■ Task:
Take the entries below and retype them word for word, excluding the images.

*** Data excerpts ***

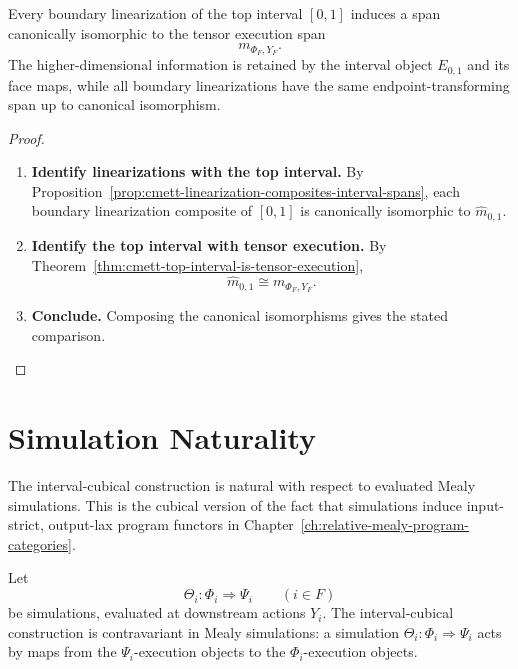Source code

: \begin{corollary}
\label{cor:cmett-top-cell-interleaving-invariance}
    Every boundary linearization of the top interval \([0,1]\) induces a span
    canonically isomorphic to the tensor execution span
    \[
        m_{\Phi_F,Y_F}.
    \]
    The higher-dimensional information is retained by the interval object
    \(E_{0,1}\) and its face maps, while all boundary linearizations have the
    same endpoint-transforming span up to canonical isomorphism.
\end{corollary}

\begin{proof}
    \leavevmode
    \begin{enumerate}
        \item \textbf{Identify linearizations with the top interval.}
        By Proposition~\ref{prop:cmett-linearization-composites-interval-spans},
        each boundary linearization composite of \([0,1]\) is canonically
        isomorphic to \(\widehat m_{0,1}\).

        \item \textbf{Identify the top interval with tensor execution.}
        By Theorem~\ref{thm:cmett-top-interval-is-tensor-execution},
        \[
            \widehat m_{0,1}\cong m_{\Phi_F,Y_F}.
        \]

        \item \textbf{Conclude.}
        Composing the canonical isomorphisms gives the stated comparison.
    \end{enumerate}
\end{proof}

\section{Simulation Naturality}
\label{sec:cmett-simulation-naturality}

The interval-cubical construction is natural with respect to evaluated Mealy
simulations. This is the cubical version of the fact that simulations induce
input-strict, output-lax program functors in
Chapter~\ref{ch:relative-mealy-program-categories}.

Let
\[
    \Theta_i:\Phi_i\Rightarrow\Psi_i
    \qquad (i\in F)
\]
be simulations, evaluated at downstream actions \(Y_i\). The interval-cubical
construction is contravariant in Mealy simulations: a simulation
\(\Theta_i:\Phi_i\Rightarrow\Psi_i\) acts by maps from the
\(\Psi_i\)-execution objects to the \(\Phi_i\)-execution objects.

*** End of Data excerpts ***

■ Result:
Source code

: \begin{corollary}
\label{cor:cmett-top-cell-interleaving-invariance}
    Every boundary linearization of the top interval \([0,1]\) induces a span
    canonically isomorphic to the tensor execution span
    \[
        m_{\Phi_F,Y_F}.
    \]
    The higher-dimensional information is retained by the interval object
    \(E_{0,1}\) and its face maps, while all boundary linearizations have the
    same endpoint-transforming span up to canonical isomorphism.
\end{corollary}

\begin{proof}
    \leavevmode
    \begin{enumerate}
        \item \textbf{Identify linearizations with the top interval.}
        By Proposition~\ref{prop:cmett-linearization-composites-interval-spans},
        each boundary linearization composite of \([0,1]\) is canonically
        isomorphic to \(\widehat m_{0,1}\).

        \item \textbf{Identify the top interval with tensor execution.}
        By Theorem~\ref{thm:cmett-top-interval-is-tensor-execution},
        \[
            \widehat m_{0,1}\cong m_{\Phi_F,Y_F}.
        \]

        \item \textbf{Conclude.}
        Composing the canonical isomorphisms gives the stated comparison.
    \end{enumerate}
\end{proof}

\section{Simulation Naturality}
\label{sec:cmett-simulation-naturality}

The interval-cubical construction is natural with respect to evaluated Mealy
simulations. This is the cubical version of the fact that simulations induce
input-strict, output-lax program functors in
Chapter~\ref{ch:relative-mealy-program-categories}.

Let
\[
    \Theta_i:\Phi_i\Rightarrow\Psi_i
    \qquad (i\in F)
\]
be simulations, evaluated at downstream actions \(Y_i\). The interval-cubical
construction is contravariant in Mealy simulations: a simulation
\(\Theta_i:\Phi_i\Rightarrow\Psi_i\) acts by maps from the
\(\Psi_i\)-execution objects to the \(\Phi_i\)-execution objects.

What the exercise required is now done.